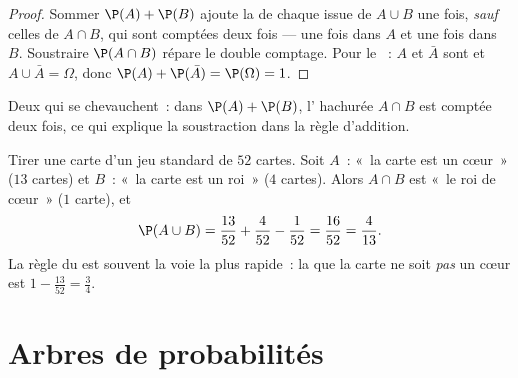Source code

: \begin{proof}
Sommer $\P(A) + \P(B)$ ajoute la  de chaque issue de
$A \cup B$ une fois, \emph{sauf} celles de $A \cap B$, qui sont comptées
deux fois --- une fois dans $A$ et une fois dans $B$. Soustraire
$\P(A \cap B)$ répare le double comptage. Pour le ~: $A$ et
$\bar A$ sont  et $A \cup \bar A = \Omega$, donc
$\P(A) + \P(\bar A) = \P(\Omega) = 1$.
\end{proof}

\begin{omfigure}

{\small Deux  qui se chevauchent~: dans $\P(A) + \P(B)$,
l' hachurée $A \cap B$ est comptée deux fois, ce qui explique
la soustraction dans la règle d'addition.}
\end{omfigure}

\begin{example}\label{ex:g10:proba:cards}
Tirer une carte d'un jeu standard de $52$ cartes. Soit $A$~: «~la carte
est un cœur~» ($13$ cartes) et $B$~: «~la carte est un roi~» ($4$
cartes). Alors $A \cap B$ est «~le roi de cœur~» ($1$ carte), et
\[
\P(A \cup B) = \frac{13}{52} + \frac{4}{52} - \frac{1}{52} = \frac{16}{52}
= \frac{4}{13}.
\]
La règle du  est souvent la voie la plus rapide~: la
 que la carte ne soit \emph{pas} un cœur est
$1 - \frac{13}{52} = \frac34$.
\end{example}

\section{Arbres de probabilités}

---

- EXERCISE BRIEF:
The expected output is the full material above, word for word, without pictures.

- SOLUTION TO THIS TASK:
Source code

: \begin{proof}
Sommer $\P(A) + \P(B)$ ajoute la  de chaque issue de
$A \cup B$ une fois, \emph{sauf} celles de $A \cap B$, qui sont comptées
deux fois --- une fois dans $A$ et une fois dans $B$. Soustraire
$\P(A \cap B)$ répare le double comptage. Pour le ~: $A$ et
$\bar A$ sont  et $A \cup \bar A = \Omega$, donc
$\P(A) + \P(\bar A) = \P(\Omega) = 1$.
\end{proof}

\begin{omfigure}

{\small Deux  qui se chevauchent~: dans $\P(A) + \P(B)$,
l' hachurée $A \cap B$ est comptée deux fois, ce qui explique
la soustraction dans la règle d'addition.}
\end{omfigure}

\begin{example}\label{ex:g10:proba:cards}
Tirer une carte d'un jeu standard de $52$ cartes. Soit $A$~: «~la carte
est un cœur~» ($13$ cartes) et $B$~: «~la carte est un roi~» ($4$
cartes). Alors $A \cap B$ est «~le roi de cœur~» ($1$ carte), et
\[
\P(A \cup B) = \frac{13}{52} + \frac{4}{52} - \frac{1}{52} = \frac{16}{52}
= \frac{4}{13}.
\]
La règle du  est souvent la voie la plus rapide~: la
 que la carte ne soit \emph{pas} un cœur est
$1 - \frac{13}{52} = \frac34$.
\end{example}

\section{Arbres de probabilités}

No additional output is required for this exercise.